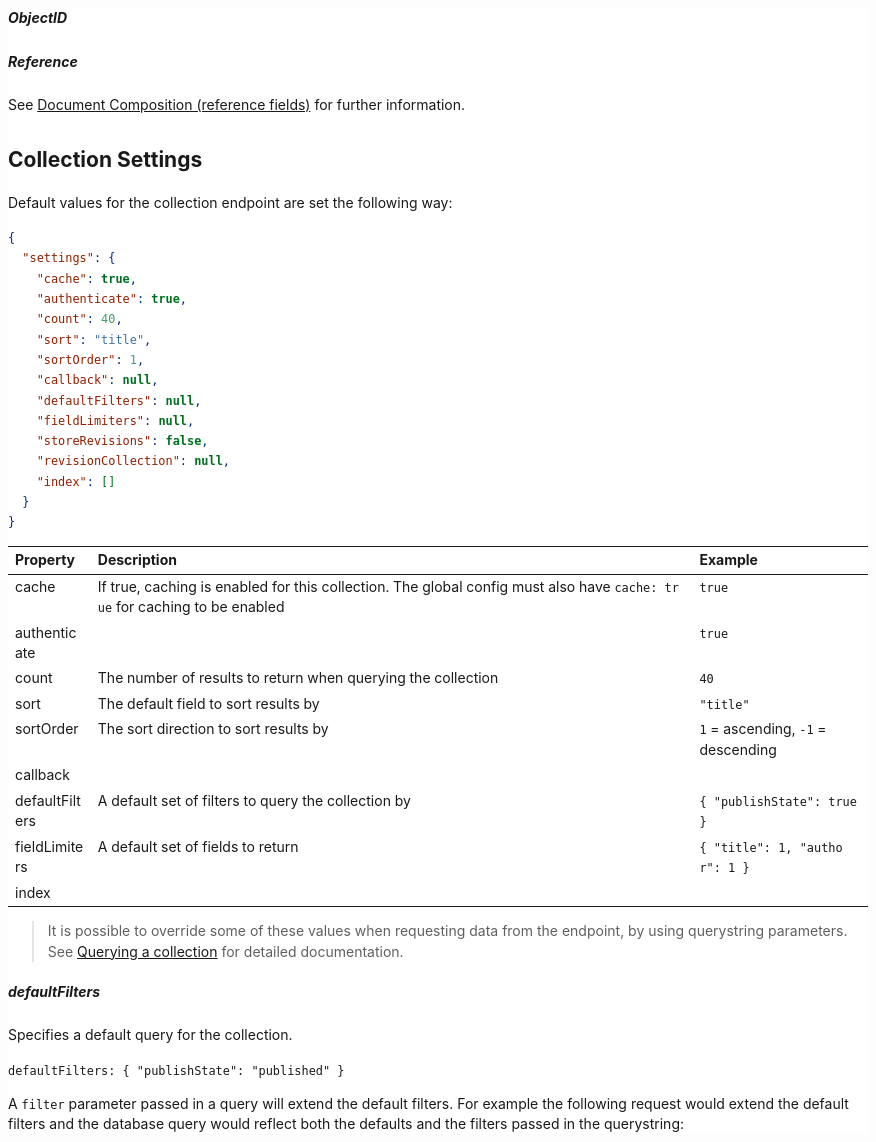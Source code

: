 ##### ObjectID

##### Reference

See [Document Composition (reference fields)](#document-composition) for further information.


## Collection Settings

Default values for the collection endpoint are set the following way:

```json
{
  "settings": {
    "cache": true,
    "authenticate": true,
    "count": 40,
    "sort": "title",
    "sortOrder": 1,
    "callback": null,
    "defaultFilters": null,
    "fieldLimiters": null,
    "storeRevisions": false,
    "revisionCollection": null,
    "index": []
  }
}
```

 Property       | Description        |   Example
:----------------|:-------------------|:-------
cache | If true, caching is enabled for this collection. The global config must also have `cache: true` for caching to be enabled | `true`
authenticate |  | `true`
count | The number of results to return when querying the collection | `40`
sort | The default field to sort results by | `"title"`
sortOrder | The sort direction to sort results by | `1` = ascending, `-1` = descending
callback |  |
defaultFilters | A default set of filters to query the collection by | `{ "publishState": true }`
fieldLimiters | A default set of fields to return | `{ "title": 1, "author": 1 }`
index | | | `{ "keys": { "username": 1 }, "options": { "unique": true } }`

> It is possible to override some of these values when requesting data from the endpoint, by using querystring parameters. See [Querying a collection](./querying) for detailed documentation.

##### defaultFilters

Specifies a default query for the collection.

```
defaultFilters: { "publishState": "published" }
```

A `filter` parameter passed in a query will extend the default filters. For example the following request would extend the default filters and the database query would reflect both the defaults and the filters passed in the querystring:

==

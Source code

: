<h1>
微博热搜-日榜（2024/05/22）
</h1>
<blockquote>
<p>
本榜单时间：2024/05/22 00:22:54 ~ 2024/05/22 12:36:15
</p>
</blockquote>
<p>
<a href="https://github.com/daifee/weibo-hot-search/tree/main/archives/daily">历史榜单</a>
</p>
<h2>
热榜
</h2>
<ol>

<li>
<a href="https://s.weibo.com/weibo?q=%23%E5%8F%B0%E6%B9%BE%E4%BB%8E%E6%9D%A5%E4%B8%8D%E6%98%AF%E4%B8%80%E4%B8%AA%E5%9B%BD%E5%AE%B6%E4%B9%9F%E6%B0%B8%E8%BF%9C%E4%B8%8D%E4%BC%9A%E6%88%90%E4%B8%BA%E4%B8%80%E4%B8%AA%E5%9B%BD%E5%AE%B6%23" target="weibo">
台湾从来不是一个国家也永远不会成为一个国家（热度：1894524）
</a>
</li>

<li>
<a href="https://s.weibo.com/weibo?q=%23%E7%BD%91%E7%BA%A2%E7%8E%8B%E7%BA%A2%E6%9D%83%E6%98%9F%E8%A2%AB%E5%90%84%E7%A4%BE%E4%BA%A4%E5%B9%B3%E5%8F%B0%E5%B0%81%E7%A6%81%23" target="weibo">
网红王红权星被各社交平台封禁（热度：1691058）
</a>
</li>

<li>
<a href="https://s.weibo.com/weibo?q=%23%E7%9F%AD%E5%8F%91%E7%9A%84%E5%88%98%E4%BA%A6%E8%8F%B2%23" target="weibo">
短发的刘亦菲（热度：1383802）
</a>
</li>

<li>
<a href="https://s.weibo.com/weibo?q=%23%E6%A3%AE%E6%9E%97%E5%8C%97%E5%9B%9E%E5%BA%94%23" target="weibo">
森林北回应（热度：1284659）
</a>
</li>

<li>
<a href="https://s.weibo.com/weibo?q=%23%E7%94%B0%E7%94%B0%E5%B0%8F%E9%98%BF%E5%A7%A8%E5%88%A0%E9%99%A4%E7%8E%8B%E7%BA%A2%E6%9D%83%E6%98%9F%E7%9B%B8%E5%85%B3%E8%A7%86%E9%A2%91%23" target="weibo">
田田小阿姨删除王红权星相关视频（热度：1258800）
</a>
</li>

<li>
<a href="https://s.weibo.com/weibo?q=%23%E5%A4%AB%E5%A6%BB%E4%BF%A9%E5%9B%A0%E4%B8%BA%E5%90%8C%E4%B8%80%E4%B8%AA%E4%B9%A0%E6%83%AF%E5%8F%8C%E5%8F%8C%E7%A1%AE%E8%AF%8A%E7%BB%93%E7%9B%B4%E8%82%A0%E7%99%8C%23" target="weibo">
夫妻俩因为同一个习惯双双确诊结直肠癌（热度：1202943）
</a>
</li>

• _EXERCISE_
Read the listing. Copy each line that has the word "index" in it.

• _WRITTEN SOLUTION_
    "index": []
index | | | `{ "keys": { "username": 1 }, "options": { "unique": true } }`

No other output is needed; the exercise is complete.